Von Philipp Bovermann, Saarbrücken, und Daniel Brössler

Als am Sonntagvormittag alle auf die Parteivorsitzende warten, pfeift einer ein Lied. Es ist der Ballermann-Schlager "Aber scheiß drauf, Malle ist nur einmal im Jahr". Die Melodie war schon am Freitag angeklungen, bevor dann die Delegierten entschieden, was soll's, den Krawall zu riskieren - und für einen Antrag verschiedener Landesverbände stimmten, dass künftig die Parteibasis per Abstimmung über den Kanzlerkandidaten entscheiden soll. Sind das also schon die Klänge des Aufstands? Entfernt dieser Deutschlandtag der Jungen Union die CDU-Chefin weiter von einer Kanzlerkandidatur?

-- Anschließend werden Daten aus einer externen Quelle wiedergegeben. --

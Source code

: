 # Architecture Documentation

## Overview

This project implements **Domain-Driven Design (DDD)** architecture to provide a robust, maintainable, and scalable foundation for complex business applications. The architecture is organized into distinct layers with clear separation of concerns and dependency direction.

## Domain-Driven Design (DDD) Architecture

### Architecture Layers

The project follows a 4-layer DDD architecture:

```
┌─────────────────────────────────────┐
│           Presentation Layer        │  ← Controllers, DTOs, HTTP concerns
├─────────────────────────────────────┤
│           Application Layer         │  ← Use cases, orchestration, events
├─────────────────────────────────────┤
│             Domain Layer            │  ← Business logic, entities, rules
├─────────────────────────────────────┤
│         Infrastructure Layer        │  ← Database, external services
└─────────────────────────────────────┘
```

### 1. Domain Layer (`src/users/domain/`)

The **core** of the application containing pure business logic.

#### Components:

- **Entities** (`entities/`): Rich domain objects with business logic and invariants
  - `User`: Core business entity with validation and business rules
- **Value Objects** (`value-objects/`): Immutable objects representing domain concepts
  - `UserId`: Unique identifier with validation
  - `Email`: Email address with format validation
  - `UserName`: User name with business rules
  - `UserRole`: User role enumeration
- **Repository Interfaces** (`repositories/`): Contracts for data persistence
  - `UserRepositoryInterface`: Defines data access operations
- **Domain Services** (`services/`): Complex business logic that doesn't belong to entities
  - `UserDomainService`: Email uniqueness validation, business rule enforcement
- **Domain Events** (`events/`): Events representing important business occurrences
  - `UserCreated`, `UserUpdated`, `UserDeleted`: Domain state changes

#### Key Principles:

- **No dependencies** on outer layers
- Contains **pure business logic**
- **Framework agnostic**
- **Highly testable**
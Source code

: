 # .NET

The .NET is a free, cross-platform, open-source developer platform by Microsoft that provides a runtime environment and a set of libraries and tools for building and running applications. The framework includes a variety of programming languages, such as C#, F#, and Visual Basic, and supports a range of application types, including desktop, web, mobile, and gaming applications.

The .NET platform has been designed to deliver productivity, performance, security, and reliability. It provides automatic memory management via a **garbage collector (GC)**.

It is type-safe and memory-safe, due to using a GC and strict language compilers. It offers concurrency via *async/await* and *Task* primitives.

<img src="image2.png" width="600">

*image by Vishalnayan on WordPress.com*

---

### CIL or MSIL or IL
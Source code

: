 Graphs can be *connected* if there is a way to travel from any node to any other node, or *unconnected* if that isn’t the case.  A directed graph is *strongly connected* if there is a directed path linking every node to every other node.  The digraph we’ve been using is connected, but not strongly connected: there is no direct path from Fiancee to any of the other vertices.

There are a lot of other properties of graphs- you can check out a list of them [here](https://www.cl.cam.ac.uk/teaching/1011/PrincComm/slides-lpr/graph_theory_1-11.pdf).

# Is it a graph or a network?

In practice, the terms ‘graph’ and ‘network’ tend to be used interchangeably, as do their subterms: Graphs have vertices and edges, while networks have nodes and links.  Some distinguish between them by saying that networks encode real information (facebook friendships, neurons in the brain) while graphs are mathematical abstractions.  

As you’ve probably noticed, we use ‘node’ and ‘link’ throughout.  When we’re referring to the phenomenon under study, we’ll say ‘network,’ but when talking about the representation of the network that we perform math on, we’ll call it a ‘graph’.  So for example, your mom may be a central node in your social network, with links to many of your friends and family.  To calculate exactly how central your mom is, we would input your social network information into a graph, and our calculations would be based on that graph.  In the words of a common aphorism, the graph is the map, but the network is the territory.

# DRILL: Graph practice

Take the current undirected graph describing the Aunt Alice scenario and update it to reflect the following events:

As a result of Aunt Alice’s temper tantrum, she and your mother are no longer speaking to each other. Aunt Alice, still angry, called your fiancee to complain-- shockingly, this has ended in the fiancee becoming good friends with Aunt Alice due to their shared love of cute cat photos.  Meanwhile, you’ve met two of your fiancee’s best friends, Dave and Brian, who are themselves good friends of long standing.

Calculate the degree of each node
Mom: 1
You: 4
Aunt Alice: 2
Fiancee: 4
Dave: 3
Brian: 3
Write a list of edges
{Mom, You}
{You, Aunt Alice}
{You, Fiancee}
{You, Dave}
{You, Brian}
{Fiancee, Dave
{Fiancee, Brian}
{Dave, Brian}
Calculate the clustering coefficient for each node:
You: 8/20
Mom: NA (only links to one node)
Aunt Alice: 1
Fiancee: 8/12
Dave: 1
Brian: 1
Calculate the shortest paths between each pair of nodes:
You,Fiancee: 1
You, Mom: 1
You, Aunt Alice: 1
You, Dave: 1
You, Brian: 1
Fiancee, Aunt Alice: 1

Die Ausgangslage ist tatsächlich nicht gut für Annegret Kramp-Karrenbauer. Weder als Parteichefin noch als Ministerin scheint sie in Tritt zu kommen. Immer wieder wird ihr vorgeworfen, nicht die richtigen Worte zu finden, zuletzt auch nach dem Terroranschlag von Halle, den sie als "Alarmzeichen" bezeichnete. Hier nun aber müsste das für Annegret Kramp-Karrenbauer ein Heimspiel sein. Die Saarländerin selbst bezeichnet den Tagungsort in Saarbrücken als "Wohnzimmer". Auch politisch bewegt sich Kramp-Karrenbauer bei der Jungen Union - im Unterschied etwa zu Kanzlerin Angela Merkel - weitgehend in Freundesland. Die Parteichefin und Verteidigungsministerin weiß aber auch, was hier los war, bevor sie - von einer Reise ins Baltikum kommend - eingetroffen ist. Sie weiß, dass die Delegierten ihrem Erzrivalen Friedrich Merz einen Empfang bereitet haben, der mit sehr, sehr freundlich unzureichend beschrieben wäre.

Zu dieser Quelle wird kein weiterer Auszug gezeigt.